Kein Grund jedoch, mit Hohn und Spott auf die Scheinheiligen von Übersee zu reagieren; erst recht nicht in einem Land wie Deutschland, das noch jedes bürgerliche Mindestmaß an Säkularisierung unterschreitet. Über den Skandal, dass der Staat von alters her den Kirchen nicht nur den Religionsunterricht und den Löwenanteil der sozialen Dienstleistungen überlässt, sondern zu allem Überfluss auch noch die Vereinsbeiträge eintreibt, erregen sich von denen, die herablassend über die puritanischen Amis herziehen, die allerwenigsten. Und während in den USA die evangelikalen Gotteskrieger immer auch mit leidenschaftlichem Widerstand konfrontiert werden, finden hierzulande, im Herzen der Friede-Freude-Eierkuchen-Volksgemeinschaft, die Pfaffen über alle Parteigrenzen hinweg offene Aufnahme.

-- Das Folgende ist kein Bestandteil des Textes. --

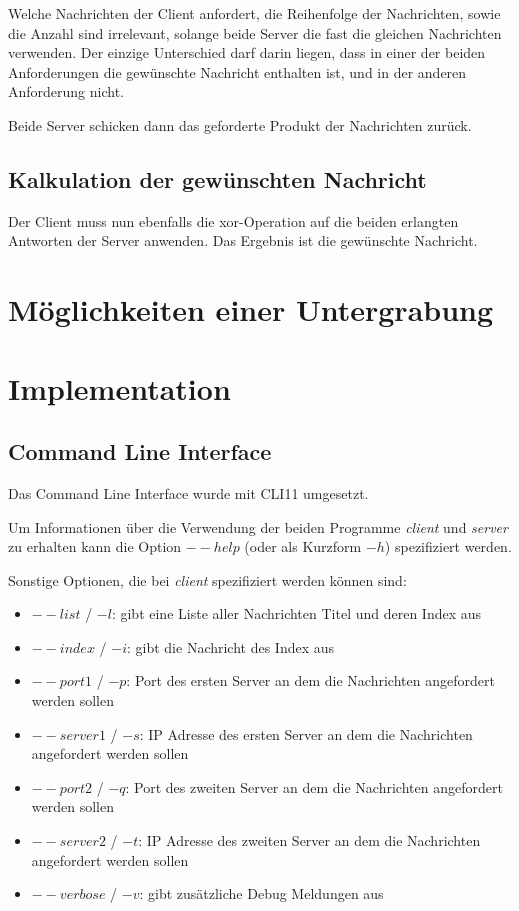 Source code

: \documentclass[]{article}
\begin{document}
Welche Nachrichten der Client anfordert, die Reihenfolge der Nachrichten, sowie die Anzahl sind irrelevant, solange beide Server die fast die gleichen Nachrichten verwenden. Der einzige Unterschied darf darin liegen, dass in einer der beiden Anforderungen die gewünschte Nachricht enthalten ist, und in der anderen Anforderung nicht.

Beide Server schicken dann das geforderte Produkt der Nachrichten zurück.

\subsection{Kalkulation der gewünschten Nachricht}
Der Client muss nun ebenfalls die xor-Operation auf die beiden erlangten Antworten der Server anwenden. Das Ergebnis ist die gewünschte Nachricht.

\section{Möglichkeiten einer Untergrabung}

\section{Implementation}
\subsection{Command Line Interface}
Das Command Line Interface wurde mit CLI11 umgesetzt.

Um Informationen über die Verwendung der beiden Programme \textit{client} und \textit{server} zu erhalten kann die Option $--help$ (oder als Kurzform $-h$) spezifiziert werden.

Sonstige Optionen, die bei \textit{client} spezifiziert werden können sind:

\begin{itemize}
	\item $--list$ / $-l$: gibt eine Liste aller Nachrichten Titel und deren Index aus
	\item $--index$ / $-i$: gibt die Nachricht des Index aus
	\item $--port1$ / $-p$: Port des ersten Server an dem die Nachrichten angefordert werden sollen
	\item $--server1$ / $-s$: IP Adresse des ersten Server an dem die Nachrichten angefordert werden sollen
	\item $--port2$ / $-q$: Port des zweiten Server an dem die Nachrichten angefordert werden sollen
	\item $--server2$ / $-t$: IP Adresse des zweiten Server an dem die Nachrichten angefordert werden sollen
	\item $--verbose$ / $-v$: gibt zusätzliche Debug Meldungen aus
\end{itemize}
\end{document}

Es waren schließlich die hiesigen Linken und Alternativen, die um des lieben Friedens willen christliche Rituale, Ringelpiez und Klampfenlieder aus der mittelalterlichen Versenkung holten. Die Quittung wird ihnen nun präsentiert, seit Jugendliche nicht mehr zu Rock gegen Rechts, sondern zum Kirchentag strömen, und Infostände in der Uni nicht mehr soziale Missstände anprangern, sondern vorehelichen Geschlechtsverkehr; seit der Tod einen senilen polnischen Antikommunisten zum hysterisch betrauerten Sieger im Lady-Di-Ähnlichkeitswettbewerb machte und, als Folge dieses Ereignisses, »Wir« nach Fußball- und Aufarbeitungsweltmeister auch noch »Papst« geworden sind.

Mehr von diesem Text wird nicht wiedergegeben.